> [WHAT TO WORK ON]: Within the entries underneath, how many lines include the string "from"? State only the number.

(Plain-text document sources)

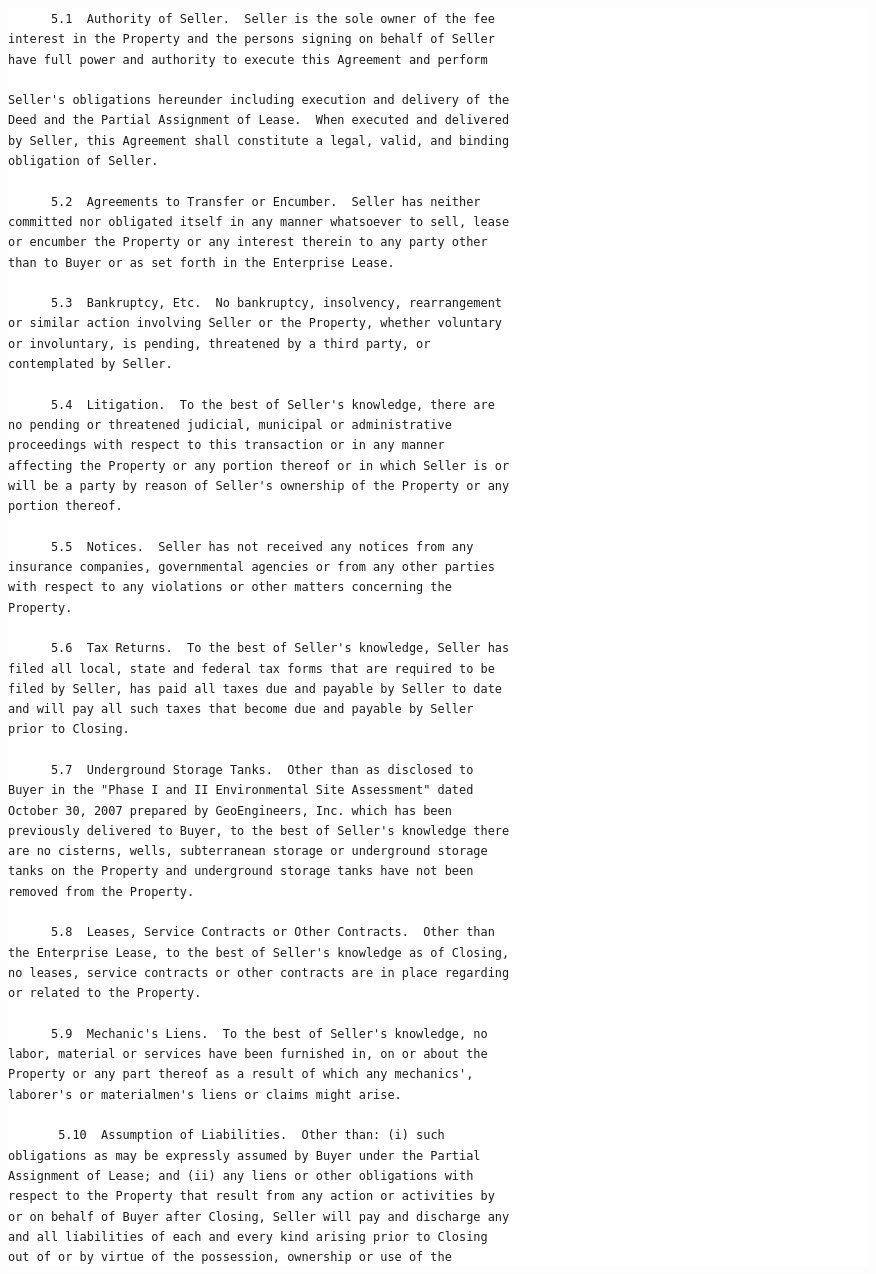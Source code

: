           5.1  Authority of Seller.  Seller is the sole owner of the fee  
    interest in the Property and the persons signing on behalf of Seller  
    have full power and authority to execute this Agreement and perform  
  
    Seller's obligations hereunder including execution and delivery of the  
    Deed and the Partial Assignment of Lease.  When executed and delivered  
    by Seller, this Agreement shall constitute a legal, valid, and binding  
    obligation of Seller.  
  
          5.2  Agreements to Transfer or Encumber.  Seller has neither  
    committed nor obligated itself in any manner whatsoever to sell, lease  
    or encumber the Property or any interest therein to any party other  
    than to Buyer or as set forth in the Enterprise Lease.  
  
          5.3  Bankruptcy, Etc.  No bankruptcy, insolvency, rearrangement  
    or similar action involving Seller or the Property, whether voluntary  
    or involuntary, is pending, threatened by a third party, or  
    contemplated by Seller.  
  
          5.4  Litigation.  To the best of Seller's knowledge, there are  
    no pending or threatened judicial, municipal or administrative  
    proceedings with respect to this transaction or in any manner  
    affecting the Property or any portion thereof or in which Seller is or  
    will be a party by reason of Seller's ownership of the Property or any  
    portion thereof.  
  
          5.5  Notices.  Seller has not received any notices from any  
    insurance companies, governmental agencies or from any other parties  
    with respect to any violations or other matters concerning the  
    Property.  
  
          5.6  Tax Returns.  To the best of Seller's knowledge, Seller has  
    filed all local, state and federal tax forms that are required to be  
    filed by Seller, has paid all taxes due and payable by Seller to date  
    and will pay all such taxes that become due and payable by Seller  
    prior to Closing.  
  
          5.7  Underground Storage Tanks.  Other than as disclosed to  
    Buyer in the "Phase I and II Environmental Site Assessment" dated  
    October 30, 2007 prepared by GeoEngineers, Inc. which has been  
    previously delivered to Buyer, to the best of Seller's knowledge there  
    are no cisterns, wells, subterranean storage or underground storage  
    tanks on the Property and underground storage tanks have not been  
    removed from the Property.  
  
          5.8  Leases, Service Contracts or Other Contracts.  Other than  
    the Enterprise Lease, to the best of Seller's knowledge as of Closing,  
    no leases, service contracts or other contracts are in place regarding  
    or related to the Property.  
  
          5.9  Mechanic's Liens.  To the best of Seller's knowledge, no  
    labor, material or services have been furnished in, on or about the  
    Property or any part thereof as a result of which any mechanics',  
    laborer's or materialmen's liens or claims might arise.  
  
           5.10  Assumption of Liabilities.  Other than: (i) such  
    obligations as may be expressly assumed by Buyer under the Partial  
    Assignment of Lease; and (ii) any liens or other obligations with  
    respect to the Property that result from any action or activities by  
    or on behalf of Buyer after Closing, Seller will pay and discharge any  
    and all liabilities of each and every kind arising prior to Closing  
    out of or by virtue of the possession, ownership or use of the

> [ANSWER AREA]: 4